Rendered images with source text
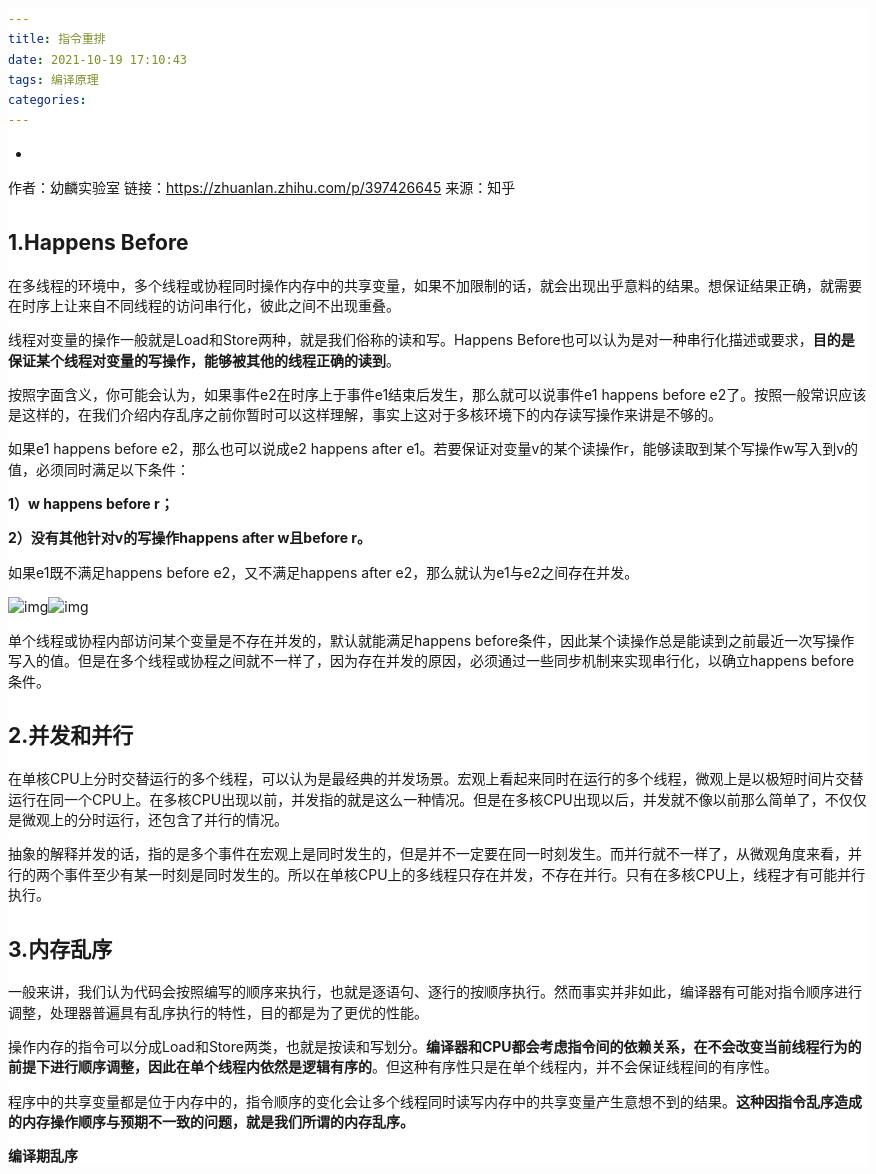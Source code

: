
 ```yaml
---
title: 指令重排
date: 2021-10-19 17:10:43
tags: 编译原理
categories:
---
```

-


作者：幼麟实验室
链接：https://zhuanlan.zhihu.com/p/397426645
来源：知乎

## **1.Happens Before**

在多线程的环境中，多个线程或协程同时操作内存中的共享变量，如果不加限制的话，就会出现出乎意料的结果。想保证结果正确，就需要在时序上让来自不同线程的访问串行化，彼此之间不出现重叠。

线程对变量的操作一般就是Load和Store两种，就是我们俗称的读和写。Happens Before也可以认为是对一种串行化描述或要求，**目的是保证某个线程对变量的写操作，能够被其他的线程正确的读到**。

按照字面含义，你可能会认为，如果事件e2在时序上于事件e1结束后发生，那么就可以说事件e1 happens before e2了。按照一般常识应该是这样的，在我们介绍内存乱序之前你暂时可以这样理解，事实上这对于多核环境下的内存读写操作来讲是不够的。

如果e1 happens before e2，那么也可以说成e2 happens after e1。若要保证对变量v的某个读操作r，能够读取到某个写操作w写入到v的值，必须同时满足以下条件：

**1）w happens before r；**

**2）没有其他针对v的写操作happens after w且before r。**

如果e1既不满足happens before e2，又不满足happens after e2，那么就认为e1与e2之间存在并发。

![img](https://pic1.zhimg.com/v2-7654edd4566087a9ecea96cd5c2e0ef0_b.jpg)![img](https://pic1.zhimg.com/80/v2-7654edd4566087a9ecea96cd5c2e0ef0_1440w.jpg)

单个线程或协程内部访问某个变量是不存在并发的，默认就能满足happens before条件，因此某个读操作总是能读到之前最近一次写操作写入的值。但是在多个线程或协程之间就不一样了，因为存在并发的原因，必须通过一些同步机制来实现串行化，以确立happens before条件。

## **2.并发和并行**

在单核CPU上分时交替运行的多个线程，可以认为是最经典的并发场景。宏观上看起来同时在运行的多个线程，微观上是以极短时间片交替运行在同一个CPU上。在多核CPU出现以前，并发指的就是这么一种情况。但是在多核CPU出现以后，并发就不像以前那么简单了，不仅仅是微观上的分时运行，还包含了并行的情况。

抽象的解释并发的话，指的是多个事件在宏观上是同时发生的，但是并不一定要在同一时刻发生。而并行就不一样了，从微观角度来看，并行的两个事件至少有某一时刻是同时发生的。所以在单核CPU上的多线程只存在并发，不存在并行。只有在多核CPU上，线程才有可能并行执行。

## **3.内存乱序**

一般来讲，我们认为代码会按照编写的顺序来执行，也就是逐语句、逐行的按顺序执行。然而事实并非如此，编译器有可能对指令顺序进行调整，处理器普遍具有乱序执行的特性，目的都是为了更优的性能。

操作内存的指令可以分成Load和Store两类，也就是按读和写划分。**编译器和CPU都会考虑指令间的依赖关系，在不会改变当前线程行为的前提下进行顺序调整，因此在单个线程内依然是逻辑有序的**。但这种有序性只是在单个线程内，并不会保证线程间的有序性。

程序中的共享变量都是位于内存中的，指令顺序的变化会让多个线程同时读写内存中的共享变量产生意想不到的结果。**这种因指令乱序造成的内存操作顺序与预期不一致的问题，就是我们所谓的内存乱序。**

**编译期乱序**
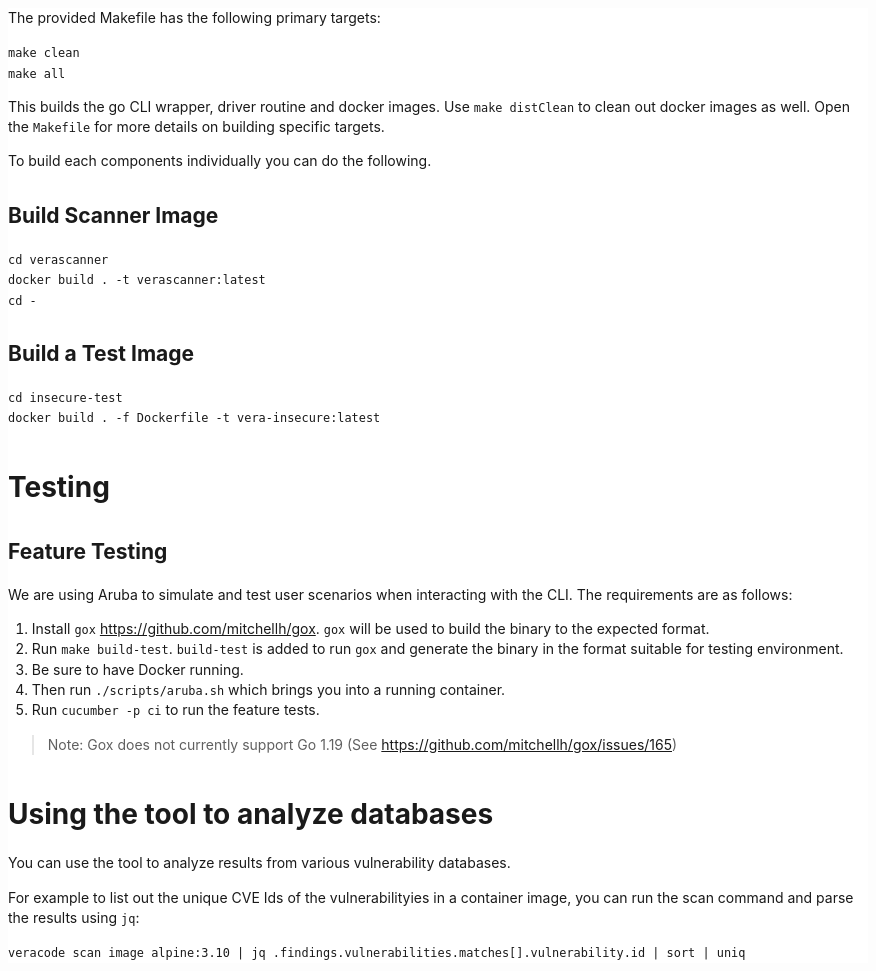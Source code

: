 The provided Makefile has the following primary targets:

```Shell
make clean
make all
```

This builds the go CLI wrapper, driver routine and docker images. Use `make distClean` to clean out docker images as well. Open the `Makefile` for more details on building specific targets.

To build each components individually you can do the following.

## Build Scanner Image

```Shell
cd verascanner
docker build . -t verascanner:latest
cd -
```

## Build a Test Image

```Shell
cd insecure-test
docker build . -f Dockerfile -t vera-insecure:latest
```

# Testing

## Feature Testing

We are using Aruba to simulate and test user scenarios when interacting with the CLI. The requirements are as follows:

1. Install `gox` https://github.com/mitchellh/gox. `gox` will be used to build the binary to the expected format.
2. Run `make build-test`. `build-test` is added to run `gox` and generate the binary in the format suitable for testing environment.
3. Be sure to have Docker running.
4. Then run `./scripts/aruba.sh` which brings you into a running container.
5. Run `cucumber -p ci` to run the feature tests.

> Note: Gox does not currently support Go 1.19 (See https://github.com/mitchellh/gox/issues/165)

# Using the tool to analyze databases

You can use the tool to analyze results from various vulnerability databases.

For example to list out the unique CVE Ids of the vulnerabilityies in a container image,
you can run the scan command and parse the results using `jq`:

```Shell
veracode scan image alpine:3.10 | jq .findings.vulnerabilities.matches[].vulnerability.id | sort | uniq
```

BRIEF
Pick out each line above that includes "latest" and show it.

ANSWER BELOW
docker build . -t verascanner:latest
docker build . -f Dockerfile -t vera-insecure:latest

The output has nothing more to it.